▶ [Work order] What lines below include the word "documentclass"? Copy each one.

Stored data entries
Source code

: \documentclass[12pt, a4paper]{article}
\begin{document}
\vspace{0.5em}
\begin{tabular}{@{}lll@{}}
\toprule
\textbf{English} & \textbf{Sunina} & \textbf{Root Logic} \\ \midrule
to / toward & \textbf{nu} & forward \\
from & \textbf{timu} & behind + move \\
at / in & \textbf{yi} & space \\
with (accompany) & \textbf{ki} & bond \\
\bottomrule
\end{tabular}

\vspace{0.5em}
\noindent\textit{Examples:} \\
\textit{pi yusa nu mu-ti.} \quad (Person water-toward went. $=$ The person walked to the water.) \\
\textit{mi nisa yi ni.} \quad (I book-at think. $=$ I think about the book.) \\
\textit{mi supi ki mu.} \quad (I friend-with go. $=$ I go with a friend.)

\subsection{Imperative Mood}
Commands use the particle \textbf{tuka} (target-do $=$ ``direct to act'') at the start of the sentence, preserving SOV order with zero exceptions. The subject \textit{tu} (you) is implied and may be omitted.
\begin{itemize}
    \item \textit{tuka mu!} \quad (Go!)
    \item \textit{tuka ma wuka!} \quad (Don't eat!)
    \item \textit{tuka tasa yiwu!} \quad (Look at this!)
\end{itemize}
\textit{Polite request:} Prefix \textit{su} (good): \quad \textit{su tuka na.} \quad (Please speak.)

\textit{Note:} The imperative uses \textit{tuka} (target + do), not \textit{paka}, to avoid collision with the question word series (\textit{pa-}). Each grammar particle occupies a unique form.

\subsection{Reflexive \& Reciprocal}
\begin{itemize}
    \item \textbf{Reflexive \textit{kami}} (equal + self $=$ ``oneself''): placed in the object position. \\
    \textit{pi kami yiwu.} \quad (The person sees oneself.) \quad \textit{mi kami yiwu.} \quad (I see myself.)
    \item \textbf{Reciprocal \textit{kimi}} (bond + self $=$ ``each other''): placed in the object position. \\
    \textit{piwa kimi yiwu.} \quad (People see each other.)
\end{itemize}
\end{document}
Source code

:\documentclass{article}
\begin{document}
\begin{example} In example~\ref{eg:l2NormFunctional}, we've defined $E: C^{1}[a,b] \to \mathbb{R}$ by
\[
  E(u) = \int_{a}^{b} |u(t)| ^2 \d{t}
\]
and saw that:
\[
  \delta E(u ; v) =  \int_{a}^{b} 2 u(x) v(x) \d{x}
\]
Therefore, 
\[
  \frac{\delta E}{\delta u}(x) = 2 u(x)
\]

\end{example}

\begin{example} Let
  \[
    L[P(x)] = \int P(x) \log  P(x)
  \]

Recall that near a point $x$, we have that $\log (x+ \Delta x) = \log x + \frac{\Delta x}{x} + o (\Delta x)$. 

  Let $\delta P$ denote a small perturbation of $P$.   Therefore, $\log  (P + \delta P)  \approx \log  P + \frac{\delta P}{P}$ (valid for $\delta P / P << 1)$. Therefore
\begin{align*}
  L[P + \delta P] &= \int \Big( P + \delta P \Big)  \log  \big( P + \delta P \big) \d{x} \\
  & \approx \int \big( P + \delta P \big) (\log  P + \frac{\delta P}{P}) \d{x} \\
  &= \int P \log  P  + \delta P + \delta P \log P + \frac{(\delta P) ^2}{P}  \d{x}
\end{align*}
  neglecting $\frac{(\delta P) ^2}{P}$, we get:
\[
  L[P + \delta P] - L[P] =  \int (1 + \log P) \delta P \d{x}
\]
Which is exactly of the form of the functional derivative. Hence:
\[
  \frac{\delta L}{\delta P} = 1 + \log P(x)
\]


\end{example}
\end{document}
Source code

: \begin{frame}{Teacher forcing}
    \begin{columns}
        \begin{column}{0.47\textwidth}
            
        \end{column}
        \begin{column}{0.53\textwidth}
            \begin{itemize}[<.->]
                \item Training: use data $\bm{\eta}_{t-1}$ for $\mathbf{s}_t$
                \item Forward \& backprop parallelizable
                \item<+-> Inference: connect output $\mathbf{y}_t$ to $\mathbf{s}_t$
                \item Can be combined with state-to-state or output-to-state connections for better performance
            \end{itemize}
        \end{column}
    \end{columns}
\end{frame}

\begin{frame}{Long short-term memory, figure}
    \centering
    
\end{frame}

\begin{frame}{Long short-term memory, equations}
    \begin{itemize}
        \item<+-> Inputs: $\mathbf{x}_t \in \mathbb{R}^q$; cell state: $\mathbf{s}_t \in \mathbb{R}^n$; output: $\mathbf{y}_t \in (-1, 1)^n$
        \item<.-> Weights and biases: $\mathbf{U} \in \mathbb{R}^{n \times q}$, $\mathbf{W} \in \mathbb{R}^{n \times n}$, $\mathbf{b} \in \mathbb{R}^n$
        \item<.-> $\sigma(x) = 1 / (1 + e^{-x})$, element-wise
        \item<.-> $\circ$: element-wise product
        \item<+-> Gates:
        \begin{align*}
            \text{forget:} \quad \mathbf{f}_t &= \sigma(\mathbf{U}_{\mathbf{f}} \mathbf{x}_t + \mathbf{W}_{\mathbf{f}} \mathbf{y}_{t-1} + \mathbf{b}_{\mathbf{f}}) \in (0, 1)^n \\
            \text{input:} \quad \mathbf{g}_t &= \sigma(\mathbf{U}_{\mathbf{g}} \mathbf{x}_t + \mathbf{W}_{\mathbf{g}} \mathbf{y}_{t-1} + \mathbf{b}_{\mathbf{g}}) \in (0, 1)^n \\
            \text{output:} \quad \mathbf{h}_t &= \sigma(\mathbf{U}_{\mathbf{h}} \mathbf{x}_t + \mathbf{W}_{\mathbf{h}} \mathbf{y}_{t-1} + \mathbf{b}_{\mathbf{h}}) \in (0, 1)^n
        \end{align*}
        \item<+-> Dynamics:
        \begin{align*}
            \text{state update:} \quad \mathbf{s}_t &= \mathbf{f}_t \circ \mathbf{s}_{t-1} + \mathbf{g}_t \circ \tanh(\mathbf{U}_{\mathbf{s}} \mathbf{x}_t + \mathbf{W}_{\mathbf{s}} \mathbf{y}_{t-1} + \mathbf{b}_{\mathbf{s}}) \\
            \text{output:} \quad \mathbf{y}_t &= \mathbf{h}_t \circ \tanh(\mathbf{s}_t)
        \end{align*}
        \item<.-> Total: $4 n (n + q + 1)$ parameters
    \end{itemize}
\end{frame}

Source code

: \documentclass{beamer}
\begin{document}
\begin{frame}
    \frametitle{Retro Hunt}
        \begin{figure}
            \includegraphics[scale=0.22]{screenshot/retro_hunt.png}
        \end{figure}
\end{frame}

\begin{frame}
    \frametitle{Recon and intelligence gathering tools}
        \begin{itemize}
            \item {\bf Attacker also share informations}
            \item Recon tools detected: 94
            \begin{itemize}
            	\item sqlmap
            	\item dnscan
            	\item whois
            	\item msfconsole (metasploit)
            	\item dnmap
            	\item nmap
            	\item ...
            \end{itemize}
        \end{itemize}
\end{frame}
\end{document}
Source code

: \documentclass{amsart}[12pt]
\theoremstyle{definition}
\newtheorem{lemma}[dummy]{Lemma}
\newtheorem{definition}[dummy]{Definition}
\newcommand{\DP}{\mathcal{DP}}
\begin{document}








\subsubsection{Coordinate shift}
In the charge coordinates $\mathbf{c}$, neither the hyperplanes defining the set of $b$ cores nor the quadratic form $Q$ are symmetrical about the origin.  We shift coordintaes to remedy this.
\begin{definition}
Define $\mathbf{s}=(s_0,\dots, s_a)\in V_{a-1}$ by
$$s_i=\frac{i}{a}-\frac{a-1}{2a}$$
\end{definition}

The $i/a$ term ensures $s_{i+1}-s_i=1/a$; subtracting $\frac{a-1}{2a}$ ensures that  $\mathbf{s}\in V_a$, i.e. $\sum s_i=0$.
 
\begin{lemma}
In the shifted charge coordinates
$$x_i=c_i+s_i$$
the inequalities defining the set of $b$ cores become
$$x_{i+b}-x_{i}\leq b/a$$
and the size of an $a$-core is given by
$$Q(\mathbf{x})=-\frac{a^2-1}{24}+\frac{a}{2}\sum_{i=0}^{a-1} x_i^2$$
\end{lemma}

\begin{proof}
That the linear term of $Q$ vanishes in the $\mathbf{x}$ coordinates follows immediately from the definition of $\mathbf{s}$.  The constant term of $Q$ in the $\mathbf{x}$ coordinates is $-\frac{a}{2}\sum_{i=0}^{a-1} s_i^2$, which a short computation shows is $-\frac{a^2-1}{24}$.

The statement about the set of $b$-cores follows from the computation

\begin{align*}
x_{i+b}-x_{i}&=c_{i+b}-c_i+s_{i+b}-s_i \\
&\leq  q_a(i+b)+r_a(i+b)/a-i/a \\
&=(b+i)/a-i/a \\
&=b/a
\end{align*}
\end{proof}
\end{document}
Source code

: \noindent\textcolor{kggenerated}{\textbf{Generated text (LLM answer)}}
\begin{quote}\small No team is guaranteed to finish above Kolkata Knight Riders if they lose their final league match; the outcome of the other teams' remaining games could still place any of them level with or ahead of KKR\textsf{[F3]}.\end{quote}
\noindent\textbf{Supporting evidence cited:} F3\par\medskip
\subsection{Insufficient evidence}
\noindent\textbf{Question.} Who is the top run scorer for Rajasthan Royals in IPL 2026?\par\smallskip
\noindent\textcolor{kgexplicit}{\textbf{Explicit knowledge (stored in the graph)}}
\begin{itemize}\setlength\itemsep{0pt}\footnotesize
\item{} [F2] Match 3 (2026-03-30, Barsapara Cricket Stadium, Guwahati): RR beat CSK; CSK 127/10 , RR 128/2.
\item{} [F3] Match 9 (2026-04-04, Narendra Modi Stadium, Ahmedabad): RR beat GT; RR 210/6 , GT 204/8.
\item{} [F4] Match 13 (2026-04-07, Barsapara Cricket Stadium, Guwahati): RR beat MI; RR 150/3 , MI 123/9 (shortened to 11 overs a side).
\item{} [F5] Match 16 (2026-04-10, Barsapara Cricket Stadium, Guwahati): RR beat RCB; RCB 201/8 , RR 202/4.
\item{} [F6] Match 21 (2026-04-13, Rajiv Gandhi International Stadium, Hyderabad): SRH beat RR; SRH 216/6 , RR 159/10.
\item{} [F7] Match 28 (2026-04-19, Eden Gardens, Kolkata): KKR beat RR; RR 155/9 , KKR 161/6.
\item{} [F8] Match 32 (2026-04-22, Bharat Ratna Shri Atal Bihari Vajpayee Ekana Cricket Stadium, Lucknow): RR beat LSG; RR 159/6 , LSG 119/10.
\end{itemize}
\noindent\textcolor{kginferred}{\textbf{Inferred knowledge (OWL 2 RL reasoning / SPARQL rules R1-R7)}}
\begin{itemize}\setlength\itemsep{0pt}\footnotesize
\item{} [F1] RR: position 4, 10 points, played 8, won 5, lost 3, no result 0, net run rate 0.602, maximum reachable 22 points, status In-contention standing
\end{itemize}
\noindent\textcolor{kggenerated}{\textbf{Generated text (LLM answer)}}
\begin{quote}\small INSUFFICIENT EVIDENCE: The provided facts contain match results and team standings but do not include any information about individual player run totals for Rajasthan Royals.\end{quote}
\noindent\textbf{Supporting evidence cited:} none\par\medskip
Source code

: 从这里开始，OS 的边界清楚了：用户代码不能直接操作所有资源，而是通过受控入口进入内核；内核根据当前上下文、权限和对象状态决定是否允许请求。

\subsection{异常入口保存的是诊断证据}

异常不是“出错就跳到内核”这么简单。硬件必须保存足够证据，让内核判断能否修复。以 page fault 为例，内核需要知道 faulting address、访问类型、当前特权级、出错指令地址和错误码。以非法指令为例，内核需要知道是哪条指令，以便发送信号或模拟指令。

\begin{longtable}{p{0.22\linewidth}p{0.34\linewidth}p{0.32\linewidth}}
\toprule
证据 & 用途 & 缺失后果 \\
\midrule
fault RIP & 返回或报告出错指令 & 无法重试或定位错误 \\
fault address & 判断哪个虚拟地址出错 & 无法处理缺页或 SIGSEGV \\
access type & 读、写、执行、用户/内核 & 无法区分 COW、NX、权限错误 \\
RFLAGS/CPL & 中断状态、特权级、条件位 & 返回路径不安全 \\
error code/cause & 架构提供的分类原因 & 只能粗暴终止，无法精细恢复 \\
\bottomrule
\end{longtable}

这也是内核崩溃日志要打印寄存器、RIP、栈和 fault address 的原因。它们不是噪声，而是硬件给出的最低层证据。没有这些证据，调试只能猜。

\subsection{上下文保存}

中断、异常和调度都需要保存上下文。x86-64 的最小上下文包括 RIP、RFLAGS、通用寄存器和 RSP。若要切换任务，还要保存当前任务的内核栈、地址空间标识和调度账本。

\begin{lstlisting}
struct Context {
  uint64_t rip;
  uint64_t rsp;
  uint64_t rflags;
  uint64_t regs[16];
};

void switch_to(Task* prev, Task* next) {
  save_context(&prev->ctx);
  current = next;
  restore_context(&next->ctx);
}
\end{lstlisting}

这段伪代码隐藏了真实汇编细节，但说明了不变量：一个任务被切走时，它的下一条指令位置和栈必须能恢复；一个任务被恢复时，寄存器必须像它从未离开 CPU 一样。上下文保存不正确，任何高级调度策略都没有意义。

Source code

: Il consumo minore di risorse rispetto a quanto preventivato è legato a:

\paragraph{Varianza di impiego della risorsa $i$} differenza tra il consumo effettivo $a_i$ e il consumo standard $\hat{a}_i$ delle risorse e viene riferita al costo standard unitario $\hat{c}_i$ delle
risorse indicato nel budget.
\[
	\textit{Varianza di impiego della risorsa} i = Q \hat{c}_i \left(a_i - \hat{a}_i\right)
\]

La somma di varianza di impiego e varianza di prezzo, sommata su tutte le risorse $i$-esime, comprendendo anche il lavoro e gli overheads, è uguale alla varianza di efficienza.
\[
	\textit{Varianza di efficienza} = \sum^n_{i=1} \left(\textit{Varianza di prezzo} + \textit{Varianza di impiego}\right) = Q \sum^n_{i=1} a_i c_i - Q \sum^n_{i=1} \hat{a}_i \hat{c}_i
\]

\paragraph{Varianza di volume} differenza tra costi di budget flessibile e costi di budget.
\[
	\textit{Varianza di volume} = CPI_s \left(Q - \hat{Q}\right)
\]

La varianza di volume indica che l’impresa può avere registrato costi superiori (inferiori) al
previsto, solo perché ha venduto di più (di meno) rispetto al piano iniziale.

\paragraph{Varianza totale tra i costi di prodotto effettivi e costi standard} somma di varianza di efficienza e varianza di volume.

▶ [Written answer]
: \documentclass[12pt, a4paper]{article}
:\documentclass{article}
: \documentclass{beamer}
: \documentclass{amsart}[12pt]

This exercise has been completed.